The chain rule allows us to differentiate **composite functions** - functions of functions.

If $y = f(g(x))$, then:

$$\frac{dy}{dx} = \frac{df}{dg} \cdot \frac{dg}{dx}$$

Or using Leibniz notation with $u = g(x)$:

$$\frac{dy}{dx} = \frac{dy}{du} \cdot \frac{du}{dx}$$

### Intuition
Think of it as: "How does y change with respect to x?" = "How does y change with respect to u?" × "How does u change with respect to x?"

In [None]:
# Example 1: Simple Chain Rule
# y = (3x + 2)^2
# Let u = 3x + 2, then y = u^2

def f(x):
    return (3*x + 2)**2

# Manual derivative using chain rule:
# dy/du = 2u = 2(3x + 2)
# du/dx = 3
# dy/dx = 2(3x + 2) * 3 = 6(3x + 2)

def f_derivative(x):
    return 6 * (3*x + 2)

# Numerical verification
def numerical_derivative(func, x, h=1e-7):
    return (func(x + h) - func(x - h)) / (2 * h)

x_test = 2.0
analytical = f_derivative(x_test)
numerical = numerical_derivative(f, x_test)

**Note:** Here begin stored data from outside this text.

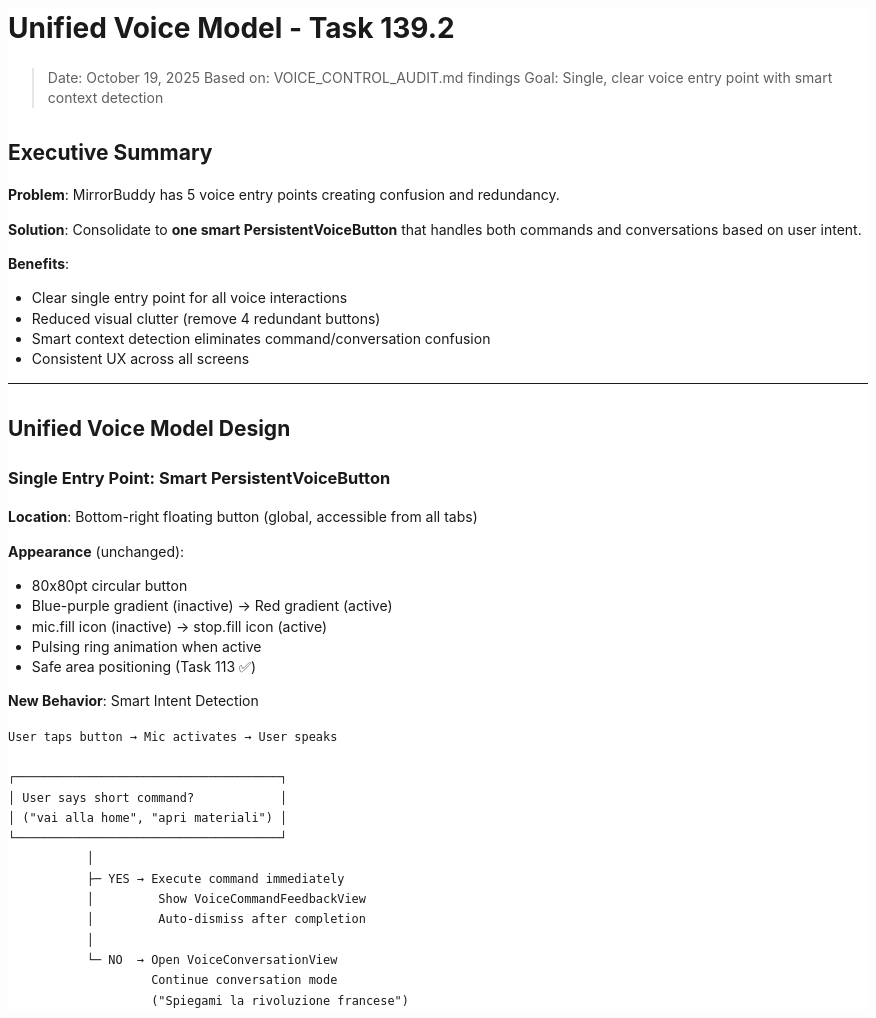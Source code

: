# Unified Voice Model - Task 139.2

> Date: October 19, 2025
> Based on: VOICE_CONTROL_AUDIT.md findings
> Goal: Single, clear voice entry point with smart context detection

## Executive Summary

**Problem**: MirrorBuddy has 5 voice entry points creating confusion and redundancy.

**Solution**: Consolidate to **one smart PersistentVoiceButton** that handles both commands and conversations based on user intent.

**Benefits**:
- Clear single entry point for all voice interactions
- Reduced visual clutter (remove 4 redundant buttons)
- Smart context detection eliminates command/conversation confusion
- Consistent UX across all screens

---

## Unified Voice Model Design

### Single Entry Point: Smart PersistentVoiceButton

**Location**: Bottom-right floating button (global, accessible from all tabs)

**Appearance** (unchanged):
- 80x80pt circular button
- Blue-purple gradient (inactive) → Red gradient (active)
- mic.fill icon (inactive) → stop.fill icon (active)
- Pulsing ring animation when active
- Safe area positioning (Task 113 ✅)

**New Behavior**: Smart Intent Detection

```
User taps button → Mic activates → User speaks

┌─────────────────────────────────────┐
│ User says short command?            │
│ ("vai alla home", "apri materiali") │
└─────────────────────────────────────┘
           │
           ├─ YES → Execute command immediately
           │         Show VoiceCommandFeedbackView
           │         Auto-dismiss after completion
           │
           └─ NO  → Open VoiceConversationView
                    Continue conversation mode
                    ("Spiegami la rivoluzione francese")
```
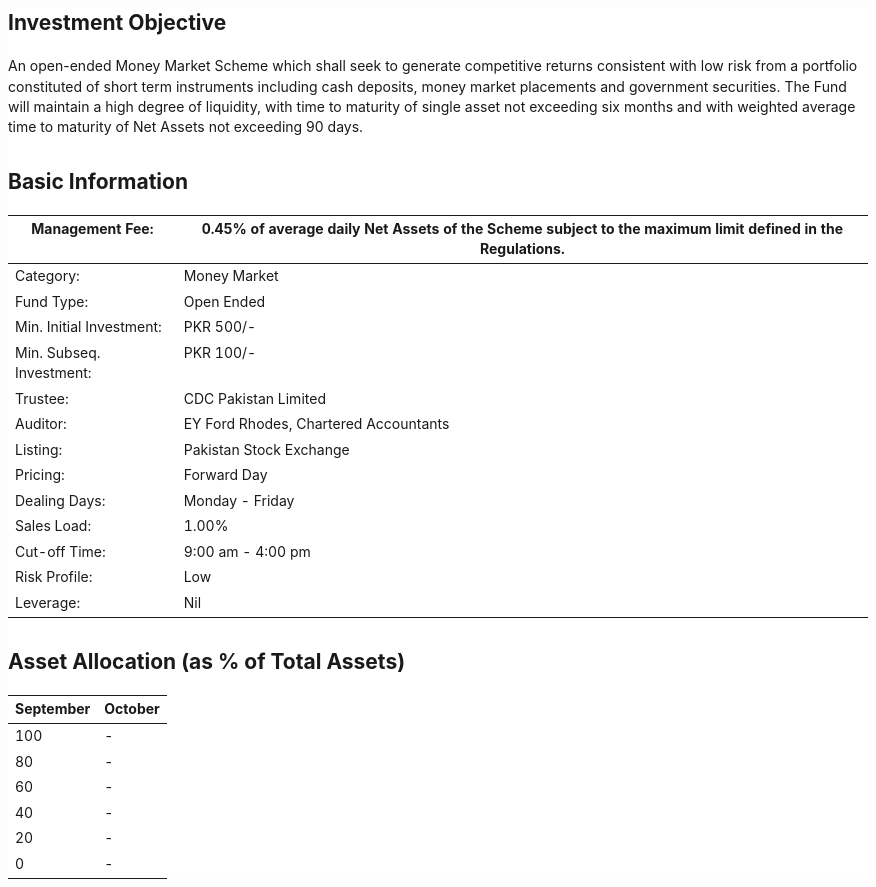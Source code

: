## Investment Objective

An open-ended Money Market Scheme which shall seek to generate competitive returns consistent with low risk from a portfolio constituted of short term instruments including cash deposits, money market placements and government securities. The Fund will maintain a high degree of liquidity, with time to maturity of single asset not exceeding six months and with weighted average time to maturity of Net Assets not exceeding 90 days.

## Basic Information

| Management Fee:          | 0.45% of average daily Net Assets of the Scheme subject to the maximum limit defined in the Regulations. |
| ------------------------ | -------------------------------------------------------------------------------------------------------- |
| Category:                | Money Market                                                                                             |
| Fund Type:               | Open Ended                                                                                               |
| Min. Initial Investment: | PKR 500/-                                                                                                |
| Min. Subseq. Investment: | PKR 100/-                                                                                                |
| Trustee:                 | CDC Pakistan Limited                                                                                     |
| Auditor:                 | EY Ford Rhodes, Chartered Accountants                                                                    |
| Listing:                 | Pakistan Stock Exchange                                                                                  |
| Pricing:                 | Forward Day                                                                                              |
| Dealing Days:            | Monday - Friday                                                                                          |
| Sales Load:              | 1.00%                                                                                                    |
| Cut-off Time:            | 9:00 am - 4:00 pm                                                                                        |
| Risk Profile:            | Low                                                                                                      |
| Leverage:                | Nil                                                                                                      |

## Asset Allocation (as % of Total Assets)

| September | October |
| --------- | ------- |
| 100       | -       |
| 80        | -       |
| 60        | -       |
| 40        | -       |
| 20        | -       |
| 0         | -       |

print(f"f(x) = (3x + 2)^2")
print(f"\nAt x = {x_test}:")
print(f"Analytical derivative: {analytical}")
print(f"Numerical derivative: {numerical:.6f}")
print(f"Difference: {abs(analytical - numerical):.10f}")

In [None]:
# Visualize the function and its derivative
x = np.linspace(-2, 2, 100)
y = f(x)
dy = f_derivative(x)

fig, axes = plt.subplots(1, 2, figsize=(14, 5))

# Function
axes[0].plot(x, y, 'b-', linewidth=2, label='$f(x) = (3x+2)^2$')
axes[0].set_xlabel('x')
axes[0].set_ylabel('y')
axes[0].set_title('Function')
axes[0].legend()
axes[0].grid(True, alpha=0.3)

# Derivative
axes[1].plot(x, dy, 'r-', linewidth=2, label="$f'(x) = 6(3x+2)$")
axes[1].axhline(y=0, color='k', linestyle='-', linewidth=0.5)
axes[1].set_xlabel('x')
axes[1].set_ylabel('dy/dx')
axes[1].set_title('Derivative (using Chain Rule)')
axes[1].legend()
axes[1].grid(True, alpha=0.3)

plt.tight_layout()
plt.show()

## 1.2 Common Chain Rule Examples

In [None]:
# Example 2: Exponential function
# y = e^(x^2)
# dy/dx = e^(x^2) * 2x

def exp_squared(x):
    return np.exp(x**2)

def exp_squared_derivative(x):
    return np.exp(x**2) * 2 * x

print("Example 2: y = e^(x²)")
print("dy/dx = e^(x²) · 2x")
print(f"\nAt x = 1: dy/dx = {exp_squared_derivative(1):.4f}")
print(f"Numerical: {numerical_derivative(exp_squared, 1):.4f}")

In [None]:
# Example 3: Trigonometric composition
# y = sin(x^3)
# dy/dx = cos(x^3) * 3x^2

def sin_cubed(x):
    return np.sin(x**3)

def sin_cubed_derivative(x):
    return np.cos(x**3) * 3 * x**2

print("Example 3: y = sin(x³)")
print("dy/dx = cos(x³) · 3x²")
print(f"\nAt x = 1: dy/dx = {sin_cubed_derivative(1):.4f}")
print(f"Numerical: {numerical_derivative(sin_cubed, 1):.4f}")

In [None]:
# Example 4: Nested composition (double chain rule)
# y = sin(cos(x))
# dy/dx = cos(cos(x)) * (-sin(x)) = -cos(cos(x)) * sin(x)

def sin_cos(x):
    return np.sin(np.cos(x))

def sin_cos_derivative(x):
    return -np.cos(np.cos(x)) * np.sin(x)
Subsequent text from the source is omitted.